Function of the blog

Transforming Graduate Education With mNova NMR and mnova Reaction Monitoring

Tue, 1 May 2012 07:53:39 -0500

< download the KEYNOTE version of this talk by clicking here >
< download the PDF version of this talk by clicking here >

Education is major focus of IMSERC, and we take great care with our course for first-year Organic Chemistry graduate students, Organic Spectroscopy (Chem411). In 2012, thanks to an internal grant from Northwestern’s Office for Research, we were able to purchase a site license for Mestrelab’s suite of software, including MNova NMR, MNova MS, and NMR Predict. This software enabled us to transform our course, allowing us to:
1) Teach concepts more effectively. For instance, showing how multiplets are created by using MNova multiplet analysis tools, and showing the effects of strong coupling using NMR Predict.
2) Teach skills more effectively. Instead of teaching spectrum assignment by handing out photocopied spectra or specifying a problem number in a book, we were able to hand out raw fid’s that the students would process and analyze in the manner of researchers who had just collected data. Assignment strategy using MNova’s coordinated spectra, tables, and illustrative assignment lines, enables students to focus on the assignment task rather than making judgements about which peaks line up with which in piles of paper.
3) Train students to write effective reports. By making JACS-format presentation of spectral data easy, MNova enables us to require publication-ready lab reports and homework assignments. Not only is this good for the students and laboratories in which they will be working, their reports are very easy to grade!

The talk seemed to go over quite well with the audience, and a number of people have asked for copies of the slides. Please download them using the links above if you are interested. Thanks.

DOSY TIps/Concerns

Tue, 15 Sep 2009 12:34:17 -0500

A few days ago, my counterpart at Caltech, Dr. David VanderVelde posted a query to the AMMRL email list about how to improve his DOSY spectra. The community weighed in with a number of recommendations, which he shared, and he’s given me permission to post his summary here.

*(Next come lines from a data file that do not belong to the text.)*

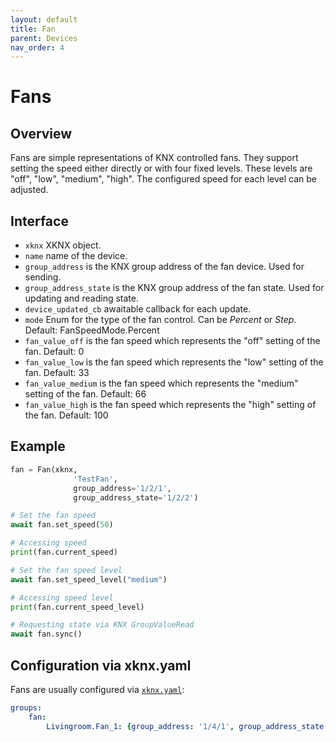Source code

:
 ```yaml
---
layout: default
title: Fan
parent: Devices
nav_order: 4
---
```


# [](#header-1)Fans

## [](#header-2)Overview

Fans are simple representations of KNX controlled fans. They support setting the speed either directly or with four fixed levels. These levels are "off", "low", "medium", "high". The configured speed for each level can be adjusted.

## [](#header-2)Interface

- `xknx` XKNX object.
- `name` name of the device.
- `group_address` is the KNX group address of the fan device. Used for sending.
- `group_address_state` is the KNX group address of the fan state. Used for updating and reading state.
- `device_updated_cb` awaitable callback for each update.
- `mode` Enum for the type of the fan control. Can be *Percent* or *Step*. Default: FanSpeedMode.Percent
- `fan_value_off` is the fan speed which represents the "off" setting of the fan. Default: 0
- `fan_value_low` is the fan speed which represents the "low" setting of the fan. Default: 33
- `fan_value_medium` is the fan speed which represents the "medium" setting of the fan. Default: 66
- `fan_value_high` is the fan speed which represents the "high" setting of the fan. Default: 100

## [](#header-2)Example

```python
fan = Fan(xknx,
              'TestFan',
              group_address='1/2/1',
              group_address_state='1/2/2')

# Set the fan speed
await fan.set_speed(50)

# Accessing speed
print(fan.current_speed)

# Set the fan speed level
await fan.set_speed_level("medium")

# Accessing speed level
print(fan.current_speed_level)

# Requesting state via KNX GroupValueRead
await fan.sync()
```

## [](#header-2)Configuration via **xknx.yaml**

Fans are usually configured via [`xknx.yaml`](/configuration):

```yaml
groups:
    fan:
        Livingroom.Fan_1: {group_address: '1/4/1', group_address_state: '1/4/2' }
```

It seems the main problem with DOSY experiments is that they are easily confounded by convection within the sample. One gets around this in a few ways: turning off sample temperature control if possible, using Shigemi tubes, and using convection-compensating pulse sequences. I’ll work on assessing and fixing these problems here at NU.

Here’s David’s post:

The possibly imperfect DOSY plot is the result of subjecting your possibly
imperfect diffusion data to an inverse Laplace transform, which is
inherently not as stable, say, as the Fourier transform is at displaying
signal frequencies. My main interest was in trying to make my input data
less imperfect. A data set where the spectrum phase does not hold
constant as the gradient amplitude is ramped up is not going to give a
textbook DOSY--the phase instability is taken as a sign of convection in
the tube.

The biggest problem in our experimental setup was temperature gradients
within the sample. I believe I was doing a good deal to create these
gradients by using the FTS cooling bath to chill the VT air on our system
and then reheat to achieve regulation at 25 C. The instrument is a 600
with a protein type triple resonance HCN triax gradient probe. Running
the cooling bath all the time is fairly common, I think, on protein
instruments. For low viscosity organic solvents, this proved to be highly
counterproductive for diffusion experiments, as a pretty small temperature
gradient is enough to sustain convection. This down side may be less, or
not, apparent with aqueous protein samples, as water is much more viscous
than e.g. THF or acetonitrile. But I always took it on faith that I was
doing a good thing by using precooled air in protein experiments--now I'm
not so sure. It would seem to me that any convection would lead to signal
losses in pulse sequences with many, many gradient pulses. What I can say
for sure is that the bigger the amount of precooling (we were normally
using 15 C), and the lower the airflow, the worse the temperature
gradients become. When it was especially bad, obvious problems appear
with gradient shimming--the profiles develop large gaps in them. But
phase instability in the diffusion spectra was evident when there were no
other obvious problems with other gradient-based experiments.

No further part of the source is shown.